The starred chef of the restaurant “Le Saint-Hilaire” Sébastien Rath looks back on a particularly rich year 2024 and looks forward to 2025.
Objectif Gard: What was your best memory in 2024?
Sébastien Rath: My best memory was the call from the Michelin guide, when they invited me to the ceremony. And I have no idea what will await me. This evening, this extraordinary moment of life will mark me for a long time, even my whole life. It happened at a time when we almost no longer believed it, because the conditions were very complex with this move. When it happened I felt like I was welcoming my third child. The consecration was timely, I don’t know if I would have had the same energy if I hadn’t had this little helping hand which must be given to all enthusiasts at some point in their lives, and I wish them all to experience that one day.
And your least good memory?
There are a lot of things that stand out this year, I won’t really be able to position myself. Disappointment is sometimes hard, the loss of a loved one, moving… these three mixed together over the year, I can’t highlight one thing over another. These things make you think that we are only passing through.
Who was the personality of the year 2024 for you?
Rather, it’s the strongest moment I’ve felt with a personality that might resonate with the question. It was Catherine Davydzenka, who plays in the series “Here it all begins”, that I met at the Telethon this year, a generous work that we carried out in Marguerittes. An unexpected and meaningful encounter at a time when it feels good to give to people in extraordinary conditions. This personality was extremely approachable and I never thought I would be able to interact with her and share commonalities such as cooking. I have the feeling of having so many chemistry with this person that I am almost certain that we will have to meet again in my establishment or in another situation to continue to exchange as enthusiasts.

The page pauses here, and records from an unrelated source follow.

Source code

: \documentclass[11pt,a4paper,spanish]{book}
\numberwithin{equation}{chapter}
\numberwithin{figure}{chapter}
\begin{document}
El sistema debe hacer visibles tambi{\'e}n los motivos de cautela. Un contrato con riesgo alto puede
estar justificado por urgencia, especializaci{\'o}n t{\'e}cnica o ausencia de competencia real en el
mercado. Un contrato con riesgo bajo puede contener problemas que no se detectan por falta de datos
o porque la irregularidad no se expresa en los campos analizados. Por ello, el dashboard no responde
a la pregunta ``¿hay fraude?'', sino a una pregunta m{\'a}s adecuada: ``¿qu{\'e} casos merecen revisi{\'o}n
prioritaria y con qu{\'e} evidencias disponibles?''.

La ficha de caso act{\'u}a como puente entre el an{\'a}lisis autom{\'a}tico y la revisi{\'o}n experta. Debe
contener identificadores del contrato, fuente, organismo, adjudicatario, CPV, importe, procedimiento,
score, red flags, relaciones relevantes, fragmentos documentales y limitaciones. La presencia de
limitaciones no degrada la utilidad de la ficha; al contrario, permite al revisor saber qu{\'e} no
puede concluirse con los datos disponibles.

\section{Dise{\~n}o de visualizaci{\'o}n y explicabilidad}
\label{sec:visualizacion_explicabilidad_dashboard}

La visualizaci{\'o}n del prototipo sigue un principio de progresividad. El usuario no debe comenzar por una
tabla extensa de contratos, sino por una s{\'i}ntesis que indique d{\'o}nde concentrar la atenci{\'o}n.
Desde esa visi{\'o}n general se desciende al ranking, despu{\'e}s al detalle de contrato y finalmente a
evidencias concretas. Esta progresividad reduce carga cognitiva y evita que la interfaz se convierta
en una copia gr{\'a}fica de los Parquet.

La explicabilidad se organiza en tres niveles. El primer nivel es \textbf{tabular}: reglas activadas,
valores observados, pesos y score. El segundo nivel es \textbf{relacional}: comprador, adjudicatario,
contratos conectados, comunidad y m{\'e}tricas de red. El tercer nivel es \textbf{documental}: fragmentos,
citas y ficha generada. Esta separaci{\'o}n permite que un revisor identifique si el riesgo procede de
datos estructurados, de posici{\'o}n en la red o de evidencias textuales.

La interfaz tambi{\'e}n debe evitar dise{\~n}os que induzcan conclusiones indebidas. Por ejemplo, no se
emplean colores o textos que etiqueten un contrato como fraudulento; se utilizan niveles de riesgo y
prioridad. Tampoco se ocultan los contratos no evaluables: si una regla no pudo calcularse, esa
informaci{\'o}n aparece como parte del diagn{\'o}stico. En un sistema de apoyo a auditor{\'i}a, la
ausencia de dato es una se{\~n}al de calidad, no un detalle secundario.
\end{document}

And the personality of the year 2025?
What will mark me for 2025 is a meeting which will take place in June 2025 in Nice in which I hope to participate, on sustainable development around the natural resources of the sea and oceans with Olivier Roellinger. This great man has been fighting for this cause for years, and I have the feeling that 2025 can be a stronger year in relation to the situations we encounter, particularly for my own fishermen. In mid-December for example, they were unable to go fishing because a European law would have come out to prohibit them from fishing a certain number of days per week, but they would be below the limit. This would endanger the sea trips of small fishermen. I hope that Olivier Roellinger will be the man for the job in 2025.
What event do you expect in 2025?
I am obviously waiting for this meeting but another one which remains a little more personal: the Michelin Guide ceremony which will call me this year I hope, to receive as a young star, other young stars and to be in the ‘other side of the stage with the chefs present for many years to welcome in my turn, these new rising stars.
Any last words?
There is one thing that struck me personally this year, linked to my childhood. I was able to discover a very beautiful series on motorsport which retraces the life of an enthusiast whom we knew well, it is Ayrton Senna. It’s something that rocked me, the fights between Alain Prost, Ayrton Senna and then Michael Schumacher were something. This tragic end for this boy of extreme perfection with incomparable generosity is something that the documentary really affected me. This is what allows me to say that we are only passing through and that we must be very careful with all this. Through this documentary, I relived part of my childhood because I was still quite young, but conscious enough to understand that the moment was very serious and the developments which followed this tragic situation are very great, and we are there to improve things technically. Today I am offering three consecutive days off to all my employees as well as myself. It’s very comfortable, when I learned the job, we had a day and a half off in a row, and it was a fabulous company. All this to say that we are constantly evolving. We always talk with a lot of gloom that everything is increasing, that people no longer want to work but despite everything I find that we are improving a lot of things. It’s a parallel with Ayrton Senna, if he had had the same situation as at the time with a car today, he would not have died.